* _Required action_: Every line below between the one holding "Coming from an" and the one holding "iPhone 6 side-by-side.|title=The", inclusive, should be copied exactly, and no other line.

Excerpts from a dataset

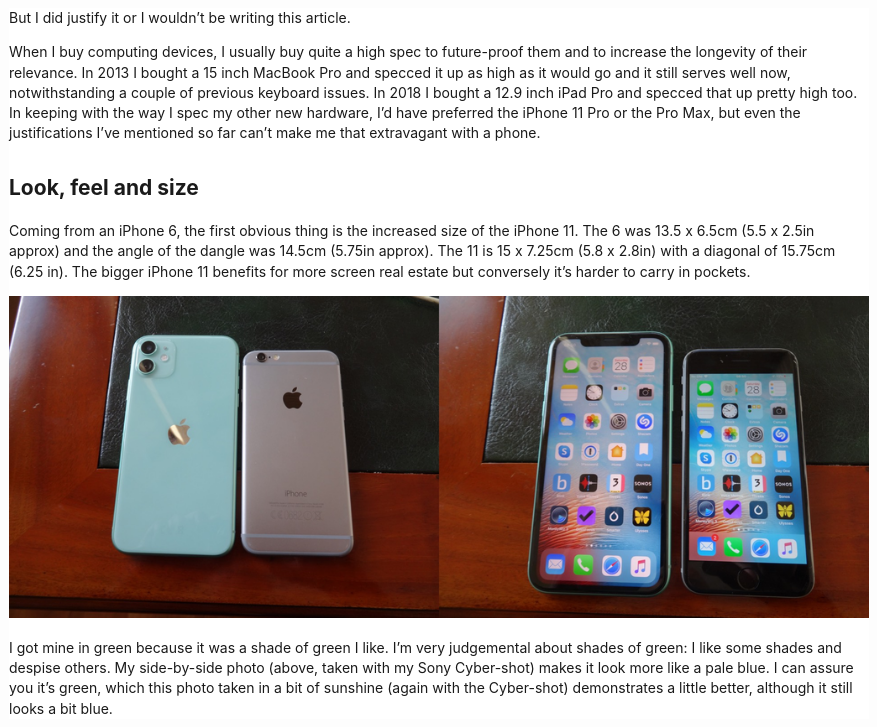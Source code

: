 But I did justify it or I wouldn’t be writing this article.

When I buy computing devices, I usually buy quite a high spec to future-proof them and to increase the longevity of their relevance. In 2013 I bought a 15 inch MacBook Pro and specced it up as high as it would go and it still serves well now, notwithstanding a couple of previous keyboard issues. In 2018 I bought a 12.9 inch iPad Pro and specced that up pretty high too. In keeping with the way I spec my other new hardware, I’d have preferred the iPhone 11 Pro or the Pro Max, but even the justifications I’ve mentioned so far can’t make me that extravagant with a phone.

## Look, feel and size

Coming from an iPhone 6, the first obvious thing is the increased size of the iPhone 11. The 6 was 13.5 x 6.5cm (5.5 x 2.5in approx) and the angle of the dangle was 14.5cm (5.75in approx). The 11 is 15 x 7.25cm (5.8 x 2.8in) with a diagonal of 15.75cm (6.25 in). The bigger iPhone 11 benefits for more screen real estate but conversely it’s harder to carry in pockets.

![The iPhone 11 and iPhone 6 side-by-side.](/assets/images/posts/2019/09/2019-09-29-iphone-11-and-6-side-by-side.jpg "caption=The iPhone 11 and iPhone 6 side-by-side.|title=The iPhone 11 and iPhone 6 side-by-side.|@itemprop=image")

I got mine in green because it was a shade of green I like. I’m very judgemental about shades of green: I like some shades and despise others. My side-by-side photo (above, taken with my Sony Cyber-shot) makes it look more like a pale blue. I can assure you it’s green, which this photo taken in a bit of sunshine (again with the Cyber-shot) demonstrates a little better, although it still looks a bit blue.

* _Exercise answer_:
Coming from an iPhone 6, the first obvious thing is the increased size of the iPhone 11. The 6 was 13.5 x 6.5cm (5.5 x 2.5in approx) and the angle of the dangle was 14.5cm (5.75in approx). The 11 is 15 x 7.25cm (5.8 x 2.8in) with a diagonal of 15.75cm (6.25 in). The bigger iPhone 11 benefits for more screen real estate but conversely it’s harder to carry in pockets.

![The iPhone 11 and iPhone 6 side-by-side.](/assets/images/posts/2019/09/2019-09-29-iphone-11-and-6-side-by-side.jpg "caption=The iPhone 11 and iPhone 6 side-by-side.|title=The iPhone 11 and iPhone 6 side-by-side.|@itemprop=image")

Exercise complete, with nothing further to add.